- _The task_
Don't include pictures. Quote the lines below from the first through the line that contains "- **Content-Type**: application/json".

- _Input material_
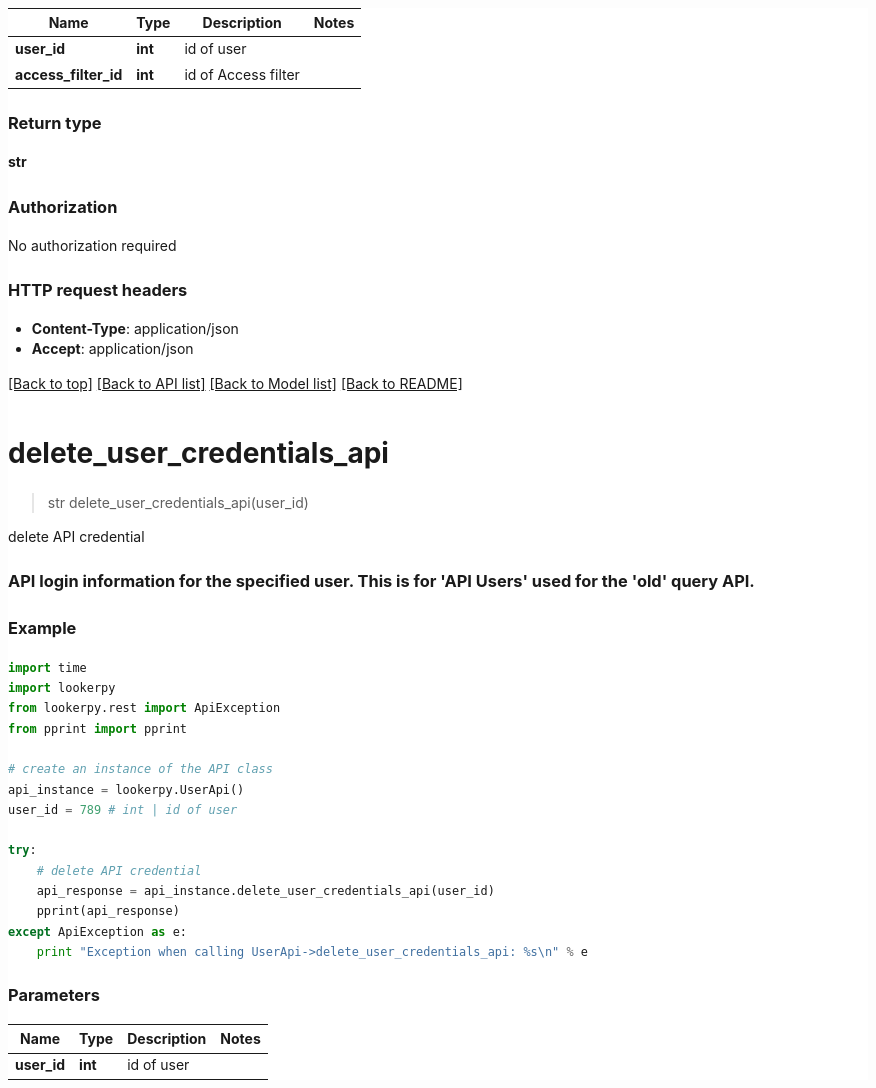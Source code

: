 Name | Type | Description  | Notes
------------- | ------------- | ------------- | -------------
 **user_id** | **int**| id of user | 
 **access_filter_id** | **int**| id of Access filter | 

### Return type

**str**

### Authorization

No authorization required

### HTTP request headers

 - **Content-Type**: application/json
 - **Accept**: application/json

[[Back to top]](#) [[Back to API list]](../README.md#documentation-for-api-endpoints) [[Back to Model list]](../README.md#documentation-for-models) [[Back to README]](../README.md)

# **delete_user_credentials_api**
> str delete_user_credentials_api(user_id)

delete API credential

### API login information for the specified user. This is for 'API Users' used for the 'old' query API.

### Example 
```python
import time
import lookerpy
from lookerpy.rest import ApiException
from pprint import pprint

# create an instance of the API class
api_instance = lookerpy.UserApi()
user_id = 789 # int | id of user

try: 
    # delete API credential
    api_response = api_instance.delete_user_credentials_api(user_id)
    pprint(api_response)
except ApiException as e:
    print "Exception when calling UserApi->delete_user_credentials_api: %s\n" % e
```

### Parameters

Name | Type | Description  | Notes
------------- | ------------- | ------------- | -------------
 **user_id** | **int**| id of user |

- _Answer space_
Source code

: Name | Type | Description  | Notes
------------- | ------------- | ------------- | -------------
 **user_id** | **int**| id of user | 
 **access_filter_id** | **int**| id of Access filter | 

### Return type

**str**

### Authorization

No authorization required

### HTTP request headers

 - **Content-Type**: application/json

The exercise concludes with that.